The problem was a lack of memory to execute the join function of bx.intervals.operations.join. I tested the joining dataset in several machines with different memory sizes. It was only succeeded on the 16gb memory system. Also I observed that the joining two datasets, galaxy-dist/tools/new_operations/gops_join.py, used around 10gb memory for the computation. I used 37 mega bytes exons and 185 mega bytes repeats. Other than 16gb memory system, it was terminated like 'Killed' when it was running of memory. I suspect the join function might have a memory 'leak'. I just wanted to update what I found out. Thanks, Hyungro On Mon, Jul 1, 2013 at 10:57 AM, Hyungro Lee <hroe.lee@gmail.com> wrote:
Hi,
I am new here and trying to use the Galaxy toolkit for my project on the Windows Azure cloud environment.

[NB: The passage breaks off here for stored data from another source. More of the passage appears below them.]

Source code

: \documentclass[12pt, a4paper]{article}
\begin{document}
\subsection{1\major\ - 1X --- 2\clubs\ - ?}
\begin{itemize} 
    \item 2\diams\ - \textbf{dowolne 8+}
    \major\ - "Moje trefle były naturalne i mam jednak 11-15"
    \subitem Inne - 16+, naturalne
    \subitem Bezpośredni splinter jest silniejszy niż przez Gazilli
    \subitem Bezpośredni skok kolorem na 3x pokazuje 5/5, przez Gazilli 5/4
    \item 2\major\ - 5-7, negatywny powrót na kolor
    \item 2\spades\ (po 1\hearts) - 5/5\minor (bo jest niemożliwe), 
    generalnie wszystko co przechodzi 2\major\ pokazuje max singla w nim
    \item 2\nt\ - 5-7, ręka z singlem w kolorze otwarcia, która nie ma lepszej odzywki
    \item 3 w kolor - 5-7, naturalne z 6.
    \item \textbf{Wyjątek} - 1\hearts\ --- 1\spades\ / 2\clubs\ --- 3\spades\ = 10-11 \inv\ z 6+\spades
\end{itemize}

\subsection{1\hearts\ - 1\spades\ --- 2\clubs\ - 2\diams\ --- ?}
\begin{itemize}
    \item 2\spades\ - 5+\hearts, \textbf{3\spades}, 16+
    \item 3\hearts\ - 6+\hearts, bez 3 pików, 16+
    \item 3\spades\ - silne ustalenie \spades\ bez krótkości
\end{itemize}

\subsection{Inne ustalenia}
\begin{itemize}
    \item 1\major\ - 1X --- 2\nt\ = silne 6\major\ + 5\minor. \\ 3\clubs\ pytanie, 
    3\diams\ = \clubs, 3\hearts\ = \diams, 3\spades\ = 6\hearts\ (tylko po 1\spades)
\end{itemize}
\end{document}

The thing is I got errors when I tested the 101 example on my local machine, so I looked 'stderr' via View details and it only showed 'Killed' which is not much information to do debugging. I looked web logs and found out the execution is : 'python /home/.../galaxy-dist/tools/new_operations/gops_join.py /home/.../galaxy-dist/database/files/000/dataset_1.dat /home/.../galaxy-dist/database/files/000/dataset_2.dat /home/.../galaxy-dist/database/files/000/dataset_3.dat -1 1,2,3,6 -2 1,2,3,6 -m 1 -f none' which is about joining two datasets. I believe the input data sets and the parameters are okay since I tested it on the galaxy public server.
To get more debugging information, I tried to run the job on shell but got same results, Killed. I was wondering is there a way that I can get more information about the execution of the tool other than looking into the source code line by line? That might be helpful to figure out what I am doing wrong for this test.
Thanks, Hyungro